Reproduce the data below verbatim from the line containing "在 URI 存放实体。PUT" through its final line, and produce nothing more.

(Records contained in a dataset)
────────
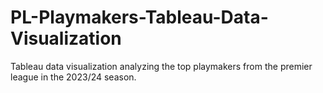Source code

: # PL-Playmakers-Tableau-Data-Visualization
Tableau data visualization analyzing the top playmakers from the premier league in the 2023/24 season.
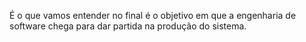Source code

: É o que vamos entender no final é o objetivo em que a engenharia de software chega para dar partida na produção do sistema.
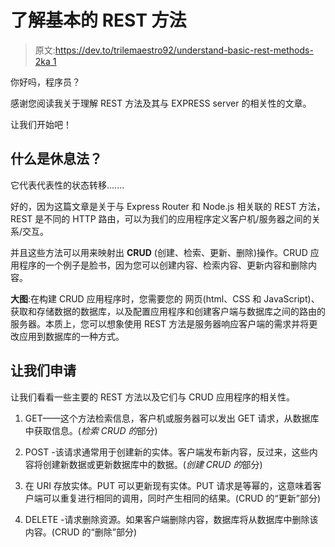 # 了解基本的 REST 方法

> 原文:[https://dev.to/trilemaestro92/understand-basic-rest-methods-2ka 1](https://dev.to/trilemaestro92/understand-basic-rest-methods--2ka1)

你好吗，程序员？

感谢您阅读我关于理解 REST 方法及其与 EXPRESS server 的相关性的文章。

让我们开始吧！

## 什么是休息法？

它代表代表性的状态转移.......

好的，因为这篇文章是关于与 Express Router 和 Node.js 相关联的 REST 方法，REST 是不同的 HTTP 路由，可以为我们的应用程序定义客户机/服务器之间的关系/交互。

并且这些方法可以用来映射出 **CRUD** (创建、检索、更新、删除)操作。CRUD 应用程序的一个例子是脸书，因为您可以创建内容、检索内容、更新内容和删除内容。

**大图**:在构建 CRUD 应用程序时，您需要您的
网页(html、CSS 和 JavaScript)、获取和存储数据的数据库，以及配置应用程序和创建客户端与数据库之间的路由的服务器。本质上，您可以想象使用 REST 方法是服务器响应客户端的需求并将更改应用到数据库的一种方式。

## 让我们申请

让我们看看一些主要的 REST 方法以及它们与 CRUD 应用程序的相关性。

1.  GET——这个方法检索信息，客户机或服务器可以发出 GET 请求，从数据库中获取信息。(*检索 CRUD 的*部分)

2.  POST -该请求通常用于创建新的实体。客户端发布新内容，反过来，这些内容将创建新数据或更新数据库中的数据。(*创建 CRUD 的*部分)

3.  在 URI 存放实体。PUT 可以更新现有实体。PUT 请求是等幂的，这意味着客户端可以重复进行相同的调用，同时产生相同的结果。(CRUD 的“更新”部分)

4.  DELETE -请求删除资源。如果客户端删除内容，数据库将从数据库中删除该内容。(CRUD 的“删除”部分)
────────
**Output for this exercise**
3.  在 URI 存放实体。PUT 可以更新现有实体。PUT 请求是等幂的，这意味着客户端可以重复进行相同的调用，同时产生相同的结果。(CRUD 的“更新”部分)

4.  DELETE -请求删除资源。如果客户端删除内容，数据库将从数据库中删除该内容。(CRUD 的“删除”部分)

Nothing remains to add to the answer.